---------- MATERIAL PROVIDED ----------

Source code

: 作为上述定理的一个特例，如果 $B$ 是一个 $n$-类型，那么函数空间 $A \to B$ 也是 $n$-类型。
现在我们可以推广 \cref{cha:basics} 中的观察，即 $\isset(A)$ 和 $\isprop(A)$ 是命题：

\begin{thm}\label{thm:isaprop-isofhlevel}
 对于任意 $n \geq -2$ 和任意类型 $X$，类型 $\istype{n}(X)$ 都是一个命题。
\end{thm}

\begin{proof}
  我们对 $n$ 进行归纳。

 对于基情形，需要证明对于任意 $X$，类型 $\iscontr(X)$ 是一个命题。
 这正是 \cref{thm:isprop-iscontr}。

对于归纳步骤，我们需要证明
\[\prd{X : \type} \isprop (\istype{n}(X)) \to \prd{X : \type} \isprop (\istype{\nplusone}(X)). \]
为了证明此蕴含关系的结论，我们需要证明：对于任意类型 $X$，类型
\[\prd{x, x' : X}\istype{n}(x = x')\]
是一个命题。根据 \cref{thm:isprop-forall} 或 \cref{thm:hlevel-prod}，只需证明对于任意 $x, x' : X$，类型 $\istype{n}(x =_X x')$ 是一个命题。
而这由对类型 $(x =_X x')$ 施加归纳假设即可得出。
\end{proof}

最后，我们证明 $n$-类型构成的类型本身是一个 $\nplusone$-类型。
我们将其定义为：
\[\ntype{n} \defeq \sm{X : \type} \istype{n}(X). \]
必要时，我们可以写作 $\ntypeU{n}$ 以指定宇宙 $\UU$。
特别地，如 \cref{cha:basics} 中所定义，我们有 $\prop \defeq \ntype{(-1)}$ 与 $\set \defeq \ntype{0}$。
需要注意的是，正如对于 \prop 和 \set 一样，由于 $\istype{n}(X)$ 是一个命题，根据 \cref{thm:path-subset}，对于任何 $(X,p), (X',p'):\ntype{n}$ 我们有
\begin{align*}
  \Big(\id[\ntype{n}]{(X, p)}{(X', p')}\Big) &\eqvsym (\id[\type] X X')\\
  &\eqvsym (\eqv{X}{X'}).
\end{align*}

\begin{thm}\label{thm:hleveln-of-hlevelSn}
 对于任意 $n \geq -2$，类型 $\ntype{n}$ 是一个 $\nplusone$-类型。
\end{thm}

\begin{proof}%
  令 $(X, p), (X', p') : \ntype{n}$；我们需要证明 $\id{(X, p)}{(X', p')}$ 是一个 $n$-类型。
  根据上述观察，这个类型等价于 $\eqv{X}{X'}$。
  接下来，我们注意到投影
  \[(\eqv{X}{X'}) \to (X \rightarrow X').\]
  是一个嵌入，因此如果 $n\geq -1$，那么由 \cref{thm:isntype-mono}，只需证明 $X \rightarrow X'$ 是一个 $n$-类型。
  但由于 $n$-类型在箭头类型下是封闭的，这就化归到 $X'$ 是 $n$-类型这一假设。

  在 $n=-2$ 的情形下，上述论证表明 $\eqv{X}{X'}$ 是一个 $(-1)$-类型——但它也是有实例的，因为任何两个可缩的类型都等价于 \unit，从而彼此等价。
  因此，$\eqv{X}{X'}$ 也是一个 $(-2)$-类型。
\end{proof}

----------

EXERCISE DESCRIPTION = Find and show each line of the listing with the word "label".

SOLUTION TO THIS PROBLEM =
\begin{thm}\label{thm:isaprop-isofhlevel}
\begin{thm}\label{thm:hleveln-of-hlevelSn}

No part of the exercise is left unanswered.